Data excerpts:
-=-=-
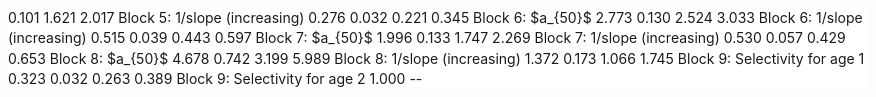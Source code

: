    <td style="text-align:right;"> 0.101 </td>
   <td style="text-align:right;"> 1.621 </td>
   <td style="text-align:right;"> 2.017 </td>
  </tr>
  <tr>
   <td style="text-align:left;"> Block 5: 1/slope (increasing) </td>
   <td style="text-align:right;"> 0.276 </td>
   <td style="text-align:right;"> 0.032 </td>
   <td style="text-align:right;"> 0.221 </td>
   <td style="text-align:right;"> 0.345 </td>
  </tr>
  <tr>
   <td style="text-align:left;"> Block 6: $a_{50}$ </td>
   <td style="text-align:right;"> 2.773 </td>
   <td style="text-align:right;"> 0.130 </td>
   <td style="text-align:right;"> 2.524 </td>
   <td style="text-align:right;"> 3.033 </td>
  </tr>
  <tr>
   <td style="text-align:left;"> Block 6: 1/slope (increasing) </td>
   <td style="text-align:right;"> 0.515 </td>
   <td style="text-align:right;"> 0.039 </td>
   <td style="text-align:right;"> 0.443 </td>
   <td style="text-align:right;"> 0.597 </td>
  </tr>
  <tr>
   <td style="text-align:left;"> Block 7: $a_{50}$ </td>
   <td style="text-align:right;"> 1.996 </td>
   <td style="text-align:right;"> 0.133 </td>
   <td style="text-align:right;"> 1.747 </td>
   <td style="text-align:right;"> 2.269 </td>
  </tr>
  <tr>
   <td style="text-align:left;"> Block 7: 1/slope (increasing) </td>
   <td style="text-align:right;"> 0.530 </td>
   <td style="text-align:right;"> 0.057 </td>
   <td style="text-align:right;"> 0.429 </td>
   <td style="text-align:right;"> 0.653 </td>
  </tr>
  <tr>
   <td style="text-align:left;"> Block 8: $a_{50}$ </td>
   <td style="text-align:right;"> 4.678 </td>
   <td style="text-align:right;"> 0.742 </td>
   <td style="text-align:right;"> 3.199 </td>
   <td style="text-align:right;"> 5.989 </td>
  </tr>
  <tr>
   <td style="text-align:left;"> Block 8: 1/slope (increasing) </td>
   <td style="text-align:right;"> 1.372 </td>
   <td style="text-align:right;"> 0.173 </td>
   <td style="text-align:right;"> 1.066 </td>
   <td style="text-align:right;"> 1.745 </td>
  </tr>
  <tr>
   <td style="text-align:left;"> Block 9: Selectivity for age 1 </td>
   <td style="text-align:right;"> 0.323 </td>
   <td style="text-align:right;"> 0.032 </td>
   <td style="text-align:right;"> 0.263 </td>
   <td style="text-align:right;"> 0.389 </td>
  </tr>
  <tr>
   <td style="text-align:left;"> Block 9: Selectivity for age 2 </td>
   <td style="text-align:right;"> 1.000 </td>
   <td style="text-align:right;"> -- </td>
-=-=-
Assignment
Working through the entries above, copy every line in which "increasing" is found.

Exercise answer
   <td style="text-align:left;"> Block 5: 1/slope (increasing) </td>
   <td style="text-align:left;"> Block 6: 1/slope (increasing) </td>
   <td style="text-align:left;"> Block 7: 1/slope (increasing) </td>
   <td style="text-align:left;"> Block 8: 1/slope (increasing) </td>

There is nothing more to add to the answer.